#### [DATA FOR ANALYSIS]
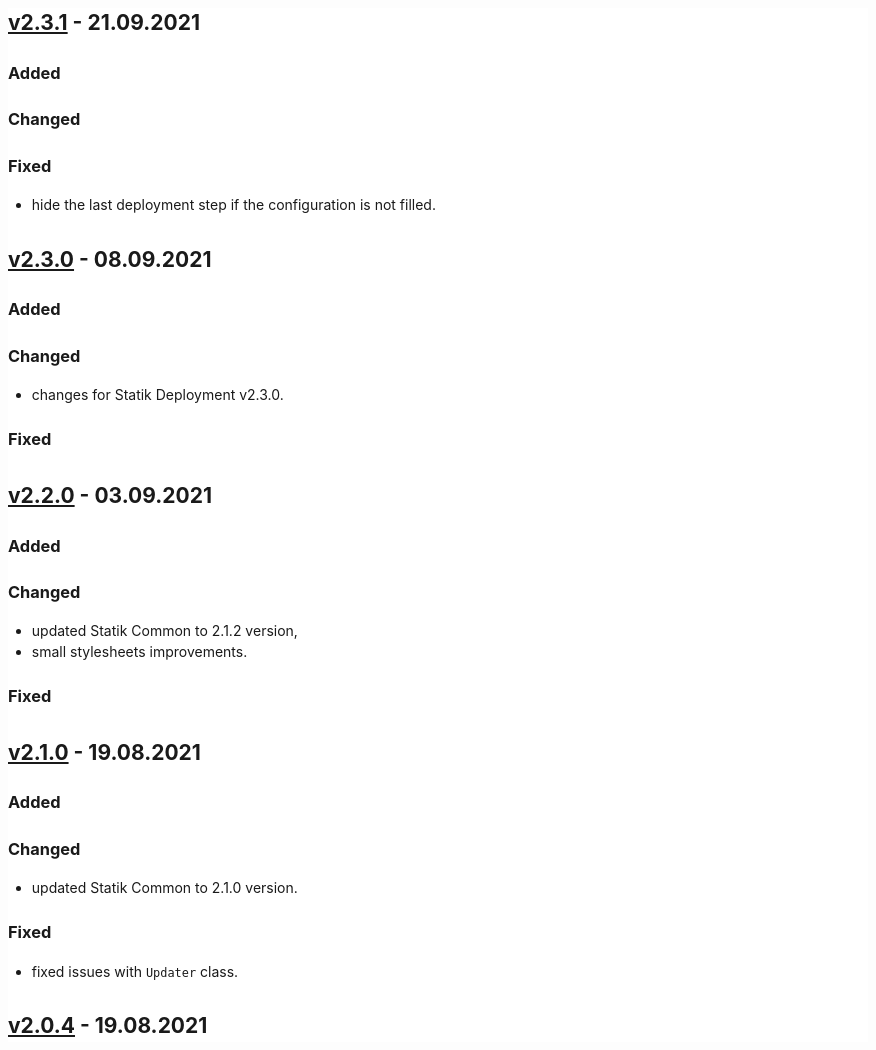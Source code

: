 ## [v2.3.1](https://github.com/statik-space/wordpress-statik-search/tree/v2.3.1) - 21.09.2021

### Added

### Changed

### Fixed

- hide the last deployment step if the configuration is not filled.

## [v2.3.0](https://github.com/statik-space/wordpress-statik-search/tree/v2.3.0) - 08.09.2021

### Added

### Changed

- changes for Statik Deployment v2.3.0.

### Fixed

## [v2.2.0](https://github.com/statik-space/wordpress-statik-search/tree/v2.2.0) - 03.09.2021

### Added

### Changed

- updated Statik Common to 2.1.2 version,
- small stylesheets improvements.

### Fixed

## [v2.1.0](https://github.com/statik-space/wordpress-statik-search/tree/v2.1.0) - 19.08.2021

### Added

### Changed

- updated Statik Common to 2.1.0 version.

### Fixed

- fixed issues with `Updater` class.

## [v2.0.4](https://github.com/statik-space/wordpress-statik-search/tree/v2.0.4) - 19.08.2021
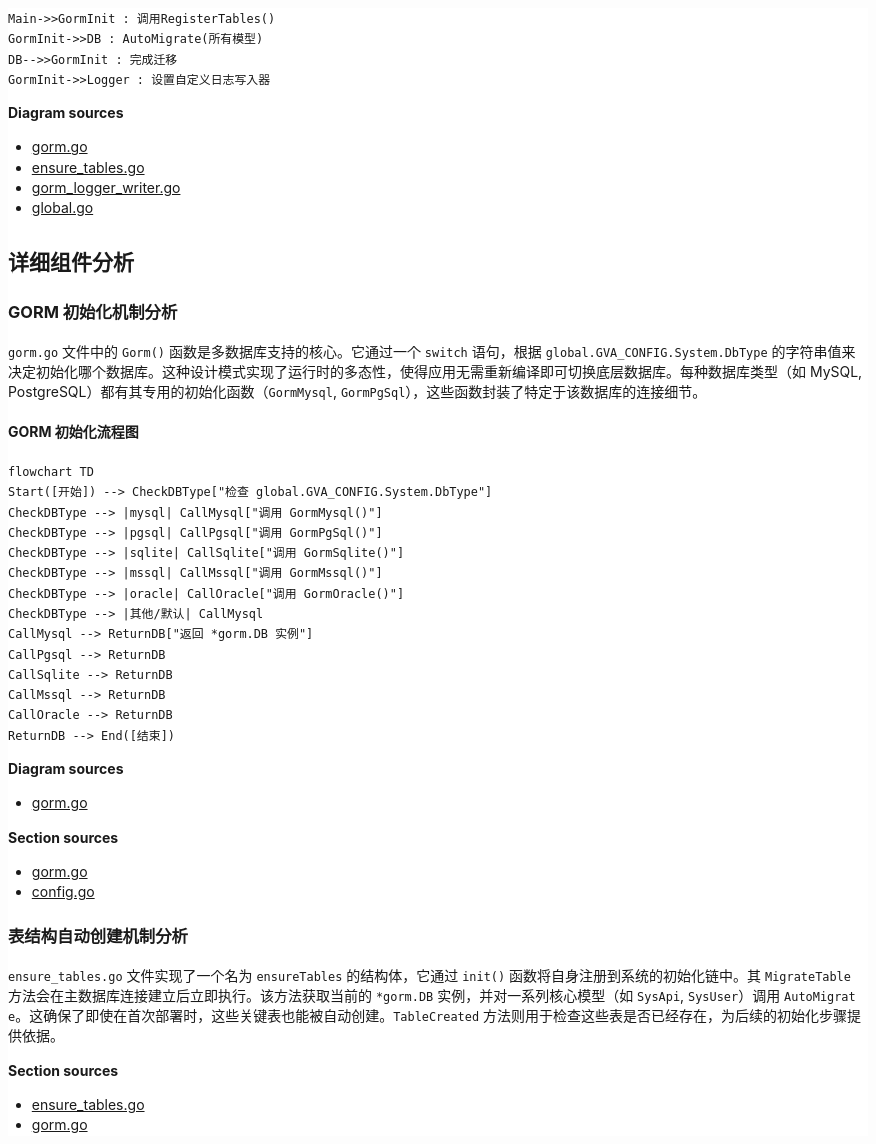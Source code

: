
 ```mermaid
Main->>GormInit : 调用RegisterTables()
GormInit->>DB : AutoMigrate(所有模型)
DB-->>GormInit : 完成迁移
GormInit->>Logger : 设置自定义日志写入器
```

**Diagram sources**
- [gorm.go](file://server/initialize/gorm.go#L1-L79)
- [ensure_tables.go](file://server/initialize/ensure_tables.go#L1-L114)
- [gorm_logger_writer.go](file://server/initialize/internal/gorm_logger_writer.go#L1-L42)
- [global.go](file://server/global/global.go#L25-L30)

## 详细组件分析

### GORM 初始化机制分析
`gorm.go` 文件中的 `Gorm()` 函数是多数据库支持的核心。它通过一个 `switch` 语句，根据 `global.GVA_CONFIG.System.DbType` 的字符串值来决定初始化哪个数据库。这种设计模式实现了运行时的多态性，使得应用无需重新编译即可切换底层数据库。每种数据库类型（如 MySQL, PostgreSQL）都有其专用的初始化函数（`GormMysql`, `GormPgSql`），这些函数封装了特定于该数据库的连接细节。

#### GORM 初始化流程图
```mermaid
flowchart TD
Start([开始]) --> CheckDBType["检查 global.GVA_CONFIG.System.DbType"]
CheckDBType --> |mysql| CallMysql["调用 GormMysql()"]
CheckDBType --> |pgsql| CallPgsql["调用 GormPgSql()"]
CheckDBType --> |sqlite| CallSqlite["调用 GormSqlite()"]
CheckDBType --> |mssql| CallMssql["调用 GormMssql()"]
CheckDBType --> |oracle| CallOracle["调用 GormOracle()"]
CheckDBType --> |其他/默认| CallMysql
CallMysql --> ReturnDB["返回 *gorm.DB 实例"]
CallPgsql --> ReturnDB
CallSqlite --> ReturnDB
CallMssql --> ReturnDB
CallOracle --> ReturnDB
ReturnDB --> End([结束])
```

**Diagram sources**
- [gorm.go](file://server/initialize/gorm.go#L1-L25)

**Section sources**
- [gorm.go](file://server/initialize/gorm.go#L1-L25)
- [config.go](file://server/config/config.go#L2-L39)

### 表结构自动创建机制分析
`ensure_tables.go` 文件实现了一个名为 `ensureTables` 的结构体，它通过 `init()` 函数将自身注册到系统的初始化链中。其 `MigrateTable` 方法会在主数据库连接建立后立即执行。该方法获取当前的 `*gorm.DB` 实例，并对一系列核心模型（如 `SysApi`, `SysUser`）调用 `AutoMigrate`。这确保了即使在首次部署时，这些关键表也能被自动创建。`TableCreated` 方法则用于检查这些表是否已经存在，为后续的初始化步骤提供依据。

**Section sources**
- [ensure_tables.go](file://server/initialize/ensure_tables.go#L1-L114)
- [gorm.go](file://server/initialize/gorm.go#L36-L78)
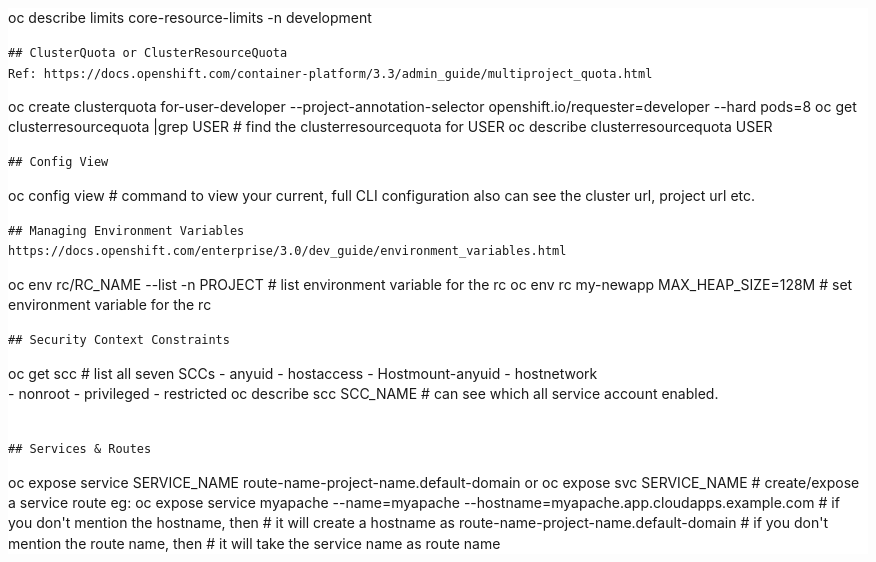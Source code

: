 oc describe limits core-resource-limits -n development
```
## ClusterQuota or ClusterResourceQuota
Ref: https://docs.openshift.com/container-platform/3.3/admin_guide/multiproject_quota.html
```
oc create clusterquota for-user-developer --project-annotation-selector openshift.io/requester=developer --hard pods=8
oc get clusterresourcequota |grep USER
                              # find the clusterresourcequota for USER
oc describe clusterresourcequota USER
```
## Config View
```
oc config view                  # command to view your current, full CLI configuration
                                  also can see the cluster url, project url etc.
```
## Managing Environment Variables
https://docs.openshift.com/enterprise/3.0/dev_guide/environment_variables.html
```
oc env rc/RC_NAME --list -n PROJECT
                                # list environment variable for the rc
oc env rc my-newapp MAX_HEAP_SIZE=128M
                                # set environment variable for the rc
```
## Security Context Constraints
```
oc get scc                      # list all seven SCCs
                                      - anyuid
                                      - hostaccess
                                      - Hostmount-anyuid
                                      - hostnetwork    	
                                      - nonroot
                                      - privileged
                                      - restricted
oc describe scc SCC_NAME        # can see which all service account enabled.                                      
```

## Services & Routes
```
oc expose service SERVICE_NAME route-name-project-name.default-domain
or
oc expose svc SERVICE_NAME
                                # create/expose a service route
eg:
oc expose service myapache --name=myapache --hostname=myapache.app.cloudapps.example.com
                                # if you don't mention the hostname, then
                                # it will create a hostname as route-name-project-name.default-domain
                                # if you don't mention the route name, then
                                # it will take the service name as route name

#### [DIRECTIONS]
Count how many lines of the entries contain the word "Common"; only the number should appear in the reply.

#### [WRITTEN SOLUTION]
2